But non-tariff barriers continue to mar the growth of these services, and the flow of goods and investments throughout  Africa, imposing unnecessary costs on exporters that limit trade and raise prices for consumers, undermine the predictability of the trade regime, and reduce investments in the region. In southern Africa, a truck serving supermarkets across a border may need to carry up to 1600 documents as a result of permits and licenses and other requirements. In central Africa, the majority of traders who cross from DRC to Burundi, Rwanda and Uganda are women carrying staples—85 percent report having to pay a bribe and over 50 percent report physical and sexual harassment. As one trader said, “I buy my eggs in Rwanda; as soon as I cross to Congo I give one egg to every official who asks me. Some days I give away more than 30 eggs!” This experience is not unique to this group of countries.

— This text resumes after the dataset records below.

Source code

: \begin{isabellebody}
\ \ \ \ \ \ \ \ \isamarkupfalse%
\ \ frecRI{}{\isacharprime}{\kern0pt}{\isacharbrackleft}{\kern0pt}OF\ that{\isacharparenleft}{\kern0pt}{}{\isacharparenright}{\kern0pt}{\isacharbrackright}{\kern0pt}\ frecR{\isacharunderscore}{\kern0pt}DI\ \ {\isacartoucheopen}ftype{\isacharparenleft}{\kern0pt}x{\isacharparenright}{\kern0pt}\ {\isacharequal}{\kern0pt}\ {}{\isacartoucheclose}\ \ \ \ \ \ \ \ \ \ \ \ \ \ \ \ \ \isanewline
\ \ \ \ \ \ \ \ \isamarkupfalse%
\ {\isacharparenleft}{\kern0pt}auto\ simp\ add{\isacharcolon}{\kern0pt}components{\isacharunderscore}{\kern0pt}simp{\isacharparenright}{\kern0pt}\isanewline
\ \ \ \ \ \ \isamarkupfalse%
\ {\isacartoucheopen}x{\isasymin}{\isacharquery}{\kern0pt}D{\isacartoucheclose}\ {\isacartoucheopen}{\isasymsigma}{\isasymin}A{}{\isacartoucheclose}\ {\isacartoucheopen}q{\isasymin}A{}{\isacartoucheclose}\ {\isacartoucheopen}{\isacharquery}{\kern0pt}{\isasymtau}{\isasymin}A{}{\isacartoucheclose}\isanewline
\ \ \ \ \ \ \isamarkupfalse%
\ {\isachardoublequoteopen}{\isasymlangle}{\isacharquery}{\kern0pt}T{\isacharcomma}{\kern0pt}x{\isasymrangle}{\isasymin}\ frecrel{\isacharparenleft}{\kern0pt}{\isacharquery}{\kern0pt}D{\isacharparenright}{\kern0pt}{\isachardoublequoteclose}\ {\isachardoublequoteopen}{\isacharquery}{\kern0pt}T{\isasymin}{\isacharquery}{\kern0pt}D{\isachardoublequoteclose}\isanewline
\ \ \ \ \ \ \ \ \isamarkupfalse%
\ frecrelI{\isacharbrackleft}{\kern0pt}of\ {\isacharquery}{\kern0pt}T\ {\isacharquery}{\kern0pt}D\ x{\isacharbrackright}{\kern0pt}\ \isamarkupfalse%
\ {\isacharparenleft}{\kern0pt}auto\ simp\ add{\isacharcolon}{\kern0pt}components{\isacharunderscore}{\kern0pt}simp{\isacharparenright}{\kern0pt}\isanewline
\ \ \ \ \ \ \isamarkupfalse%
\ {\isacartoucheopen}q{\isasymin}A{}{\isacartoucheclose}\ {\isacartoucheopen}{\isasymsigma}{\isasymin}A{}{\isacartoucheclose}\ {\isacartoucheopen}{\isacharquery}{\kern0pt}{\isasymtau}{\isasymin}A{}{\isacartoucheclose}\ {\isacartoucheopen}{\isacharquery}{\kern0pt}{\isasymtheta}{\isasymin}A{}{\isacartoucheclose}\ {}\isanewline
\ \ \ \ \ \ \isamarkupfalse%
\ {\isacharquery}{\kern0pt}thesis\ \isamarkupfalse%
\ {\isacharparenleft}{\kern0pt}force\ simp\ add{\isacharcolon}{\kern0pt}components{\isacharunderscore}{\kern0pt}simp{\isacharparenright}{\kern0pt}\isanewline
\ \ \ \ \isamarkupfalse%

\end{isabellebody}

The incidence of barriers to regional trade fall most heavily, and disproportionately, on poor small traders, preventing them from earning a living in activities where they have a comparative advantage—catering for smaller, local markets across borders. Most of these small scale, poor traders are women and their trading activities provide an essential source of income to their households. 

Deeper integration of regional markets can lower trade and operating costs and relax the constraints faced by many firms operating in small national markets. And regional trade can bring staple foods from areas of surplus production across borders to growing urban markets and food deficit rural areas.

To do this, policy makers have to move beyond the conventional and drive a more holistic process to deeper regional integration.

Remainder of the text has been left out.